### How to complete this task
Please copy the entries below word for word, leaving out any image.

● ● ● ● ●

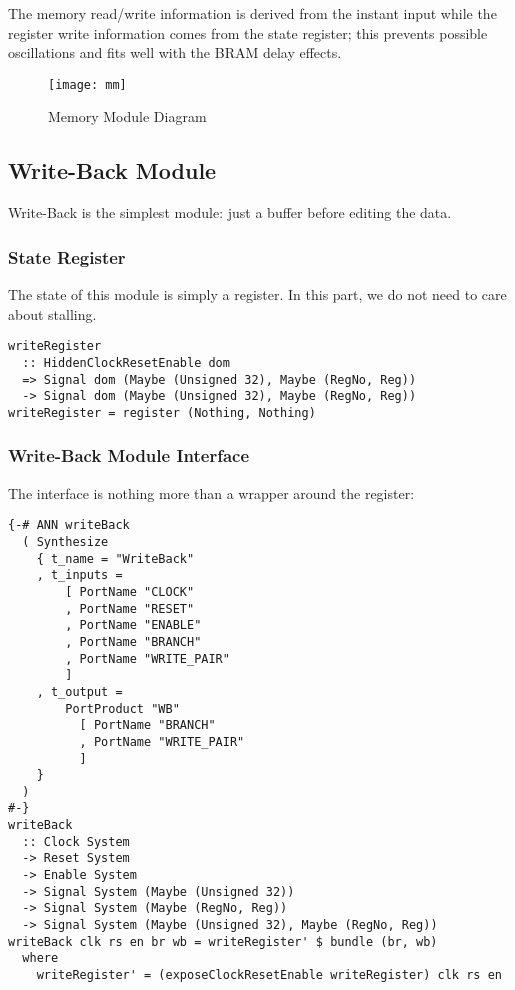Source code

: The memory read/write information is derived from the instant input while the register write information comes from the state register; this prevents possible oscillations and fits well with the BRAM delay effects.
\begin{figure}[H]
	\centering
	\texttt{[image: mm]}
	\caption{Memory Module Diagram}
\end{figure}
\subsection{Write-Back Module}
Write-Back is the simplest module: just a buffer before editing the data.
\subsubsection{State Register}
The state of this module is simply a register. In this part, we do not need to care about stalling.
\begin{verbatim}
writeRegister 
  :: HiddenClockResetEnable dom
  => Signal dom (Maybe (Unsigned 32), Maybe (RegNo, Reg))
  -> Signal dom (Maybe (Unsigned 32), Maybe (RegNo, Reg))
writeRegister = register (Nothing, Nothing)
\end{verbatim}
\subsubsection{Write-Back Module Interface}
The interface is nothing more than a wrapper around the register:
\begin{verbatim}
{-# ANN writeBack
  ( Synthesize 
    { t_name = "WriteBack"
    , t_inputs =
        [ PortName "CLOCK"
        , PortName "RESET"
        , PortName "ENABLE"
        , PortName "BRANCH"
        , PortName "WRITE_PAIR"
        ]
    , t_output =
        PortProduct "WB" 
          [ PortName "BRANCH"
          , PortName "WRITE_PAIR"
          ]
    }
  )
#-}
writeBack 
  :: Clock System
  -> Reset System
  -> Enable System
  -> Signal System (Maybe (Unsigned 32))
  -> Signal System (Maybe (RegNo, Reg))
  -> Signal System (Maybe (Unsigned 32), Maybe (RegNo, Reg))
writeBack clk rs en br wb = writeRegister' $ bundle (br, wb)
  where
    writeRegister' = (exposeClockResetEnable writeRegister) clk rs en
\end{verbatim}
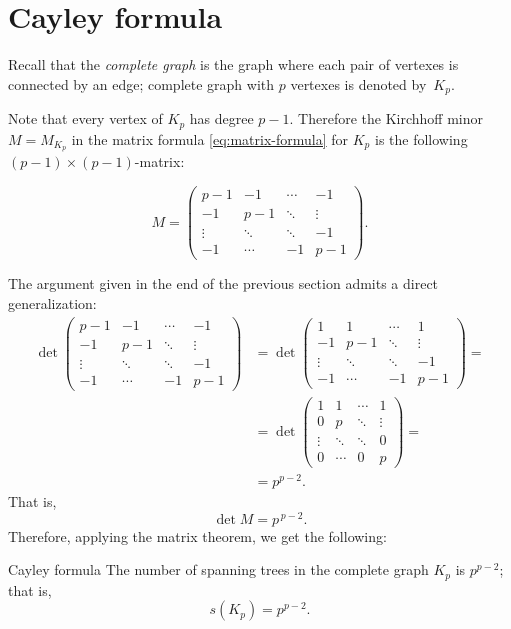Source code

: \section*{Cayley formula}

Recall that the \emph{complete graph} is the graph where each pair of vertexes is connected by an edge;
complete graph with $p$ vertexes is denoted by~$K_p$.

Note that every vertex of $K_p$ has degree $p-1$.
Therefore the Kirchhoff minor $M=M_{K_p}$ in the matrix formula \ref{eq:matrix-formula} for $K_p$ is the following $(p-1)\times (p-1)$-matrix:

\[
M=\left(
\begin{matrix}
p{-}1&-1&\cdots&-1
\\
-1&p{-}1&\ddots&\vdots
\\
\vdots&\ddots&\ddots&-1
\\
-1&\cdots&-1&p{-}1
\end{matrix}
\right).
\]

The argument given in the end of the previous section admits a direct generalization:
\begin{align*}
\det\left(
\begin{matrix}
p{-}1&-1&\cdots&-1
\\
-1&p{-}1&\ddots&\vdots
\\
\vdots&\ddots&\ddots&-1
\\
-1&\cdots&-1&p{-}1
\end{matrix}
\right)
&=\det\left(
\begin{matrix}
1&1&\cdots&1
\\
-1&p{-}1&\ddots&\vdots
\\
\vdots&\ddots&\ddots&-1
\\
-1&\cdots&-1&p{-}1
\end{matrix}
\right)
=
\\
&=
\det\left(
\begin{matrix}
1&1&\cdots&1
\\
0&p&\ddots&\vdots
\\
\vdots&\ddots&\ddots&0
\\
0&\cdots&0&p
\end{matrix}
\right)=
\\
&=  p^{p-2}.
\end{align*}
That is,
\[\det M=p^{\,p-2}.\]
Therefore, applying the matrix theorem, we get the following:

\begin{thm}{Cayley formula}\label{thm:cayley}
The number of spanning trees in the complete graph $K_p$ is $p^{p-2}$; that is,
 \[s(K_p)=p^{p-2}.\]
\end{thm}

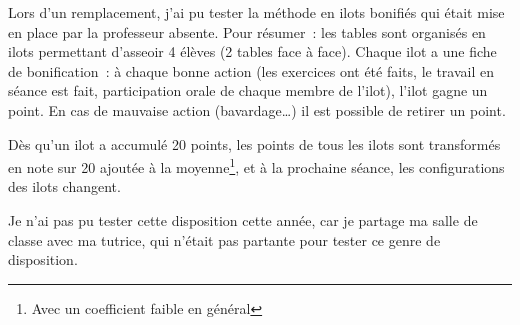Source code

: Lors d'un remplacement, j'ai pu tester la méthode en ilots bonifiés qui était mise
en place par la professeur absente. Pour résumer : les tables sont organisés
en ilots permettant d'asseoir 4 élèves (2 tables face à face). Chaque ilot a une
fiche de bonification : à chaque bonne action (les exercices ont été faits, le travail
en séance est fait, participation orale de chaque membre de l'ilot), l'ilot gagne un point.
En cas de mauvaise action (bavardage…) il est possible de retirer un point.

Dès qu'un ilot a accumulé 20 points, les points de tous les ilots sont transformés
en note sur 20 ajoutée à la moyenne\footnote{Avec un coefficient faible en général},
et à la prochaine séance, les configurations des ilots changent.

Je n'ai pas pu tester cette disposition cette année, car je partage ma salle de classe
avec ma tutrice, qui n'était pas partante pour tester ce genre de disposition.
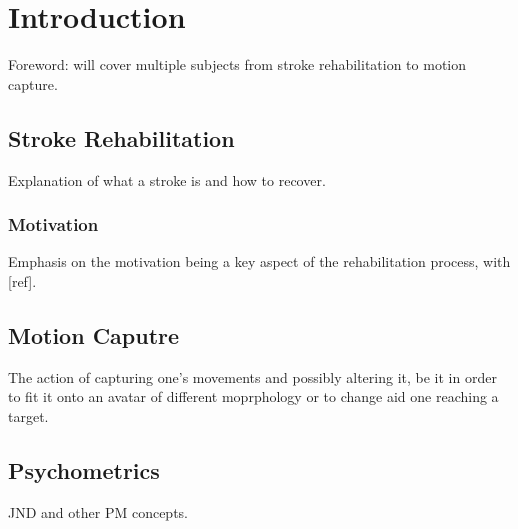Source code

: 
\chapter{Introduction} %

\label{Chapter1} %


Foreword: will cover multiple subjects from stroke rehabilitation to motion capture.

\section{Stroke Rehabilitation}

Explanation of what a stroke is and how to recover.

\subsection{Motivation}

Emphasis on the motivation being a key aspect of the rehabilitation process,
with [ref].

\section{Motion Caputre}

The action of capturing one's movements and possibly altering it, be it in order to fit
it onto an avatar of different moprphology or to change aid one reaching a target.

\section{Psychometrics}

JND and other PM concepts.
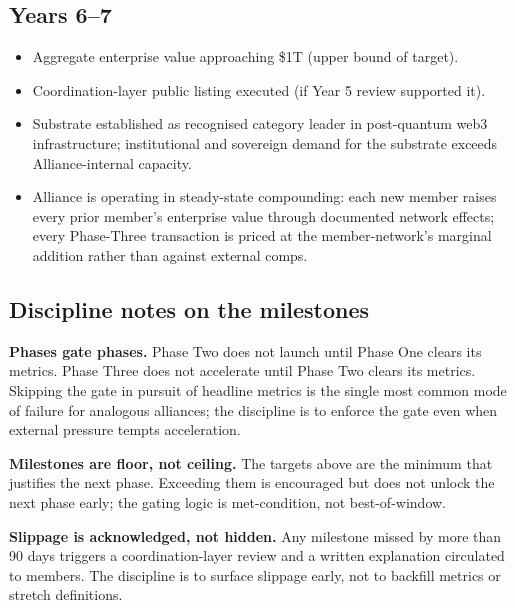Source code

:\subsection{Years 6--7}

\begin{itemize}[leftmargin=2em,itemsep=0.1em]
\item Aggregate enterprise value approaching \$1T (upper bound of
target).
\item Coordination-layer public listing executed (if Year 5 review
supported it).
\item Substrate established as recognised category leader in
post-quantum web3 infrastructure; institutional and sovereign demand
for the substrate exceeds Alliance-internal capacity.
\item Alliance is operating in steady-state compounding: each new
member raises every prior member's enterprise value through documented
network effects; every Phase-Three transaction is priced at the
member-network's marginal addition rather than against external comps.
\end{itemize}

\subsection{Discipline notes on the milestones}

\textbf{Phases gate phases.} Phase Two does not launch until Phase One
clears its metrics. Phase Three does not accelerate until Phase Two
clears its metrics. Skipping the gate in pursuit of headline metrics is
the single most common mode of failure for analogous alliances; the
discipline is to enforce the gate even when external pressure tempts
acceleration.

\textbf{Milestones are floor, not ceiling.} The targets above are the
minimum that justifies the next phase. Exceeding them is encouraged but
does not unlock the next phase early; the gating logic is met-condition,
not best-of-window.

\textbf{Slippage is acknowledged, not hidden.} Any milestone missed by
more than 90 days triggers a coordination-layer review and a written
explanation circulated to members. The discipline is to surface
slippage early, not to backfill metrics or stretch definitions.
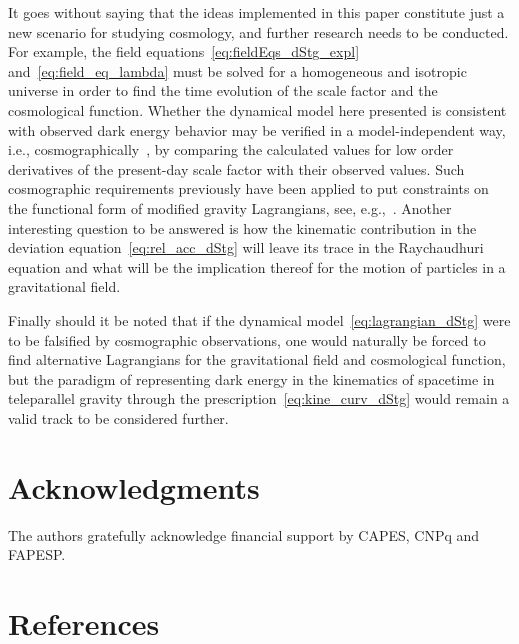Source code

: \documentclass[%
5p,
times,
sort&compress
]{elsarticle}
\begin{document}
It goes without saying that the ideas implemented in this paper 
constitute just a new scenario for studying cosmology,
and further research needs to be conducted. For example, the 
field equations~\eqref{eq:fieldEqs_dStg_expl} 
and~\eqref{eq:field_eq_lambda} must be solved for a homogeneous 
and isotropic universe in order to find the time evolution of the 
scale factor and the cosmological function. Whether the dynamical 
model here presented is consistent with observed dark energy 
behavior may be verified in a model-independent way, i.e.,  
cosmographically~\cite{Visser:2004bf}, by comparing the 
calculated values for low order derivatives of the present-day 
scale factor with their observed values. Such cosmographic 
requirements previously have been applied to put constraints on 
the functional form of modified gravity Lagrangians, see, 
e.g.,~\cite{Capozziello:2015rda}. Another interesting question to 
be answered is how the kinematic contribution in the deviation 
equation~\eqref{eq:rel_acc_dStg} will leave its trace in the 
Raychaudhuri equation and what will be the implication thereof 
for the motion of particles in a gravitational field.

Finally should it be noted that if the dynamical 
model~\eqref{eq:lagrangian_dStg} were to be falsified by 
cosmographic observations, one would naturally be forced to find 
alternative Lagrangians for the gravitational field and 
cosmological function, but the paradigm of representing dark 
energy in the kinematics of spacetime in tele\-parallel gravity 
through the prescription~\eqref{eq:kine_curv_dStg} would remain 
a valid track to be considered further.

\section*{Acknowledgments}

The authors gratefully acknowledge financial support by CAPES, 
CNPq and FAPESP.

\section*{References}



\end{document}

● ● ● ● ●

### Answer below
Source code

: The memory read/write information is derived from the instant input while the register write information comes from the state register; this prevents possible oscillations and fits well with the BRAM delay effects.
\begin{figure}[H]
	\centering
	\texttt{[image: mm]}
	\caption{Memory Module Diagram}
\end{figure}
\subsection{Write-Back Module}
Write-Back is the simplest module: just a buffer before editing the data.
\subsubsection{State Register}
The state of this module is simply a register. In this part, we do not need to care about stalling.
\begin{verbatim}
writeRegister 
  :: HiddenClockResetEnable dom
  => Signal dom (Maybe (Unsigned 32), Maybe (RegNo, Reg))
  -> Signal dom (Maybe (Unsigned 32), Maybe (RegNo, Reg))
writeRegister = register (Nothing, Nothing)
\end{verbatim}
\subsubsection{Write-Back Module Interface}
The interface is nothing more than a wrapper around the register:
\begin{verbatim}
{-# ANN writeBack
  ( Synthesize 
    { t_name = "WriteBack"
    , t_inputs =
        [ PortName "CLOCK"
        , PortName "RESET"
        , PortName "ENABLE"
        , PortName "BRANCH"
        , PortName "WRITE_PAIR"
        ]
    , t_output =
        PortProduct "WB" 
          [ PortName "BRANCH"
          , PortName "WRITE_PAIR"
          ]
    }
  )
#-}
writeBack 
  :: Clock System
  -> Reset System
  -> Enable System
  -> Signal System (Maybe (Unsigned 32))
  -> Signal System (Maybe (RegNo, Reg))
  -> Signal System (Maybe (Unsigned 32), Maybe (RegNo, Reg))
writeBack clk rs en br wb = writeRegister' $ bundle (br, wb)
  where
    writeRegister' = (exposeClockResetEnable writeRegister) clk rs en
\end{verbatim}
Source code

: \section*{Cayley formula}

Recall that the \emph{complete graph} is the graph where each pair of vertexes is connected by an edge;
complete graph with $p$ vertexes is denoted by~$K_p$.

Note that every vertex of $K_p$ has degree $p-1$.
Therefore the Kirchhoff minor $M=M_{K_p}$ in the matrix formula \ref{eq:matrix-formula} for $K_p$ is the following $(p-1)\times (p-1)$-matrix:

\[
M=\left(
\begin{matrix}
p{-}1&-1&\cdots&-1
\\
-1&p{-}1&\ddots&\vdots
\\
\vdots&\ddots&\ddots&-1
\\
-1&\cdots&-1&p{-}1
\end{matrix}
\right).
\]

The argument given in the end of the previous section admits a direct generalization:
\begin{align*}
\det\left(
\begin{matrix}
p{-}1&-1&\cdots&-1
\\
-1&p{-}1&\ddots&\vdots
\\
\vdots&\ddots&\ddots&-1
\\
-1&\cdots&-1&p{-}1
\end{matrix}
\right)
&=\det\left(
\begin{matrix}
1&1&\cdots&1
\\
-1&p{-}1&\ddots&\vdots
\\
\vdots&\ddots&\ddots&-1
\\
-1&\cdots&-1&p{-}1
\end{matrix}
\right)
=
\\
&=
\det\left(
\begin{matrix}
1&1&\cdots&1
\\
0&p&\ddots&\vdots
\\
\vdots&\ddots&\ddots&0
\\
0&\cdots&0&p
\end{matrix}
\right)=
\\
&=  p^{p-2}.
\end{align*}
That is,
\[\det M=p^{\,p-2}.\]
Therefore, applying the matrix theorem, we get the following:

\begin{thm}{Cayley formula}\label{thm:cayley}
The number of spanning trees in the complete graph $K_p$ is $p^{p-2}$; that is,
 \[s(K_p)=p^{p-2}.\]
\end{thm}

Source code

: Lors d'un remplacement, j'ai pu tester la méthode en ilots bonifiés qui était mise
en place par la professeur absente. Pour résumer : les tables sont organisés
en ilots permettant d'asseoir 4 élèves (2 tables face à face). Chaque ilot a une
fiche de bonification : à chaque bonne action (les exercices ont été faits, le travail
en séance est fait, participation orale de chaque membre de l'ilot), l'ilot gagne un point.
En cas de mauvaise action (bavardage…) il est possible de retirer un point.

Dès qu'un ilot a accumulé 20 points, les points de tous les ilots sont transformés
en note sur 20 ajoutée à la moyenne\footnote{Avec un coefficient faible en général},
et à la prochaine séance, les configurations des ilots changent.

Je n'ai pas pu tester cette disposition cette année, car je partage ma salle de classe
avec ma tutrice, qui n'était pas partante pour tester ce genre de disposition.
Source code

: 
\chapter{Introduction} %

\label{Chapter1} %


Foreword: will cover multiple subjects from stroke rehabilitation to motion capture.

\section{Stroke Rehabilitation}

Explanation of what a stroke is and how to recover.

\subsection{Motivation}

Emphasis on the motivation being a key aspect of the rehabilitation process,
with [ref].

\section{Motion Caputre}

The action of capturing one's movements and possibly altering it, be it in order to fit
it onto an avatar of different moprphology or to change aid one reaching a target.

\section{Psychometrics}

JND and other PM concepts.
Source code

:\subsection{Years 6--7}

\begin{itemize}[leftmargin=2em,itemsep=0.1em]
\item Aggregate enterprise value approaching \$1T (upper bound of
target).
\item Coordination-layer public listing executed (if Year 5 review
supported it).
\item Substrate established as recognised category leader in
post-quantum web3 infrastructure; institutional and sovereign demand
for the substrate exceeds Alliance-internal capacity.
\item Alliance is operating in steady-state compounding: each new
member raises every prior member's enterprise value through documented
network effects; every Phase-Three transaction is priced at the
member-network's marginal addition rather than against external comps.
\end{itemize}

\subsection{Discipline notes on the milestones}

\textbf{Phases gate phases.} Phase Two does not launch until Phase One
clears its metrics. Phase Three does not accelerate until Phase Two
clears its metrics. Skipping the gate in pursuit of headline metrics is
the single most common mode of failure for analogous alliances; the
discipline is to enforce the gate even when external pressure tempts
acceleration.

\textbf{Milestones are floor, not ceiling.} The targets above are the
minimum that justifies the next phase. Exceeding them is encouraged but
does not unlock the next phase early; the gating logic is met-condition,
not best-of-window.

\textbf{Slippage is acknowledged, not hidden.} Any milestone missed by
more than 90 days triggers a coordination-layer review and a written
explanation circulated to members. The discipline is to surface
slippage early, not to backfill metrics or stretch definitions.
Source code

: \documentclass[%
5p,
times,
sort&compress
]{elsarticle}
\begin{document}
It goes without saying that the ideas implemented in this paper 
constitute just a new scenario for studying cosmology,
and further research needs to be conducted. For example, the 
field equations~\eqref{eq:fieldEqs_dStg_expl} 
and~\eqref{eq:field_eq_lambda} must be solved for a homogeneous 
and isotropic universe in order to find the time evolution of the 
scale factor and the cosmological function. Whether the dynamical 
model here presented is consistent with observed dark energy 
behavior may be verified in a model-independent way, i.e.,  
cosmographically~\cite{Visser:2004bf}, by comparing the 
calculated values for low order derivatives of the present-day 
scale factor with their observed values. Such cosmographic 
requirements previously have been applied to put constraints on 
the functional form of modified gravity Lagrangians, see, 
e.g.,~\cite{Capozziello:2015rda}. Another interesting question to 
be answered is how the kinematic contribution in the deviation 
equation~\eqref{eq:rel_acc_dStg} will leave its trace in the 
Raychaudhuri equation and what will be the implication thereof 
for the motion of particles in a gravitational field.

Finally should it be noted that if the dynamical 
model~\eqref{eq:lagrangian_dStg} were to be falsified by 
cosmographic observations, one would naturally be forced to find 
alternative Lagrangians for the gravitational field and 
cosmological function, but the paradigm of representing dark 
energy in the kinematics of spacetime in tele\-parallel gravity 
through the prescription~\eqref{eq:kine_curv_dStg} would remain 
a valid track to be considered further.

\section*{Acknowledgments}

The authors gratefully acknowledge financial support by CAPES, 
CNPq and FAPESP.

\section*{References}



\end{document}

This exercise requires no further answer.